From 2,6-dimethoxybenzaldehyde, the nitrostyrene was obtained as
orange crystals, and was not pursued further.
A number of ARIADNE analogues have been made, or at least started,
purely to serve as probes into whatever new areas of
psychopharmacological activity might be uncovered. One of these is a
HOT compound, and one is a TOM compound, and a couple of them are the
pseudo (or near-pseudo) orientations. The HOT analogue was made from
the nitrostyrene precursor to ARIADNE itself, reduced not with LAH or
AH (which would give the primary amine), but rather with sodium
borohydride and borane dimethylsulfide. The product,
1-(2,5-dimethoxy-4-methylphenyl)-N-hydroxy-2-aminobutane
hydrochloride, was a white crystalline material. The 5-TOM analogue
got as far as the nitrostyrene. This was made from
2-methoxy-4-methyl-5-(methylthio)benzaldehyde (see under the 5-TOM
recipe for its preparation) and nitropropane in acetic acid, and gave
bright yellow crystals. The true pseudo-analogue is the
2,4,6-trimethoxy material based on TMA-6, which is the "real"

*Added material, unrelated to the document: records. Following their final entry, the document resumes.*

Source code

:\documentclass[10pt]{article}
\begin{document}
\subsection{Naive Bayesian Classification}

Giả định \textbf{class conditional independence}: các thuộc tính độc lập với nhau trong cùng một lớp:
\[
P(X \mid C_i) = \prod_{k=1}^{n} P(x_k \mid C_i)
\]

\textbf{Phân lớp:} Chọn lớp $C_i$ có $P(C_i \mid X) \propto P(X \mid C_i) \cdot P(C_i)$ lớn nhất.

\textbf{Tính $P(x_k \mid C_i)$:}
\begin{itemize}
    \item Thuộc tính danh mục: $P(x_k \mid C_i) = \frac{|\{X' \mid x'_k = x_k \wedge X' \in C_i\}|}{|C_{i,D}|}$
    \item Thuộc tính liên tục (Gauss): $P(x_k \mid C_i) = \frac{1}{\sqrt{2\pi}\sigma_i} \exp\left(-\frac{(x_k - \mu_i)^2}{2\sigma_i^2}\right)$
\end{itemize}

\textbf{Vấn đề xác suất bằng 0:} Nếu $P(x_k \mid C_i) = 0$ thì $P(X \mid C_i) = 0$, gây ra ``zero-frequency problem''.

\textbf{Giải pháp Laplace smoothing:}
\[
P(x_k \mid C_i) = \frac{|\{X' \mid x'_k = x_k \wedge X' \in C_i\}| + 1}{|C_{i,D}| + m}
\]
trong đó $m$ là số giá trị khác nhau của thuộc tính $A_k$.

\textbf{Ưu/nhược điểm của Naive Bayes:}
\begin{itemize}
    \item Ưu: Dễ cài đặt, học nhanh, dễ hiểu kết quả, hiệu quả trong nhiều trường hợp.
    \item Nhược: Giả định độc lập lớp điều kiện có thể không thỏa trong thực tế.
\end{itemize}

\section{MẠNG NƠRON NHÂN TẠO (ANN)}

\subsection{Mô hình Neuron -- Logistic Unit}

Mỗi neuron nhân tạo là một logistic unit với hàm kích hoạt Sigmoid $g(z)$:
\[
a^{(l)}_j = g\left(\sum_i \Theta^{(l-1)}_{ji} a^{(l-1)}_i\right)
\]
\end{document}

pseudo-TMA-2. The nitrostyrene from 2,4,6-trimethoxybenzaldehyde and
nitropropane crystallized from MeOH/CH3CN as fine yellow crystals, and
this was reduced with AH in cold THF to
1-(2,4,6-trimethoxyphenyl)-2-aminobutane which was a bright, white
powder.
And the near-pseudo analogue?
First, what is near-pseudo? I have explained already that the
"normal" world of substitution patterns is the 2,4,5. Everyone knows
that that is the most potent pattern. But, the 2,4,6 is in many ways
equipotent, and has been named the pseudo-stuff. The "real," or
"true" pseudo-stuff. So what is the "near" pseudo-stuff? I am
willing to bet that the rather easily obtained 2,3,6-trisubstitution
pattern, and the much more difficult to obtain 2,3,5-substitution
pattern, will produce treasures every bit as unexpected and remarkable
as either the 2,4,5- or the 2,4,6- counterparts. These are neither
"real" nor "pseudo," but something else, and I will find a name for
them when the time comes, something weird from the Greek alphabet.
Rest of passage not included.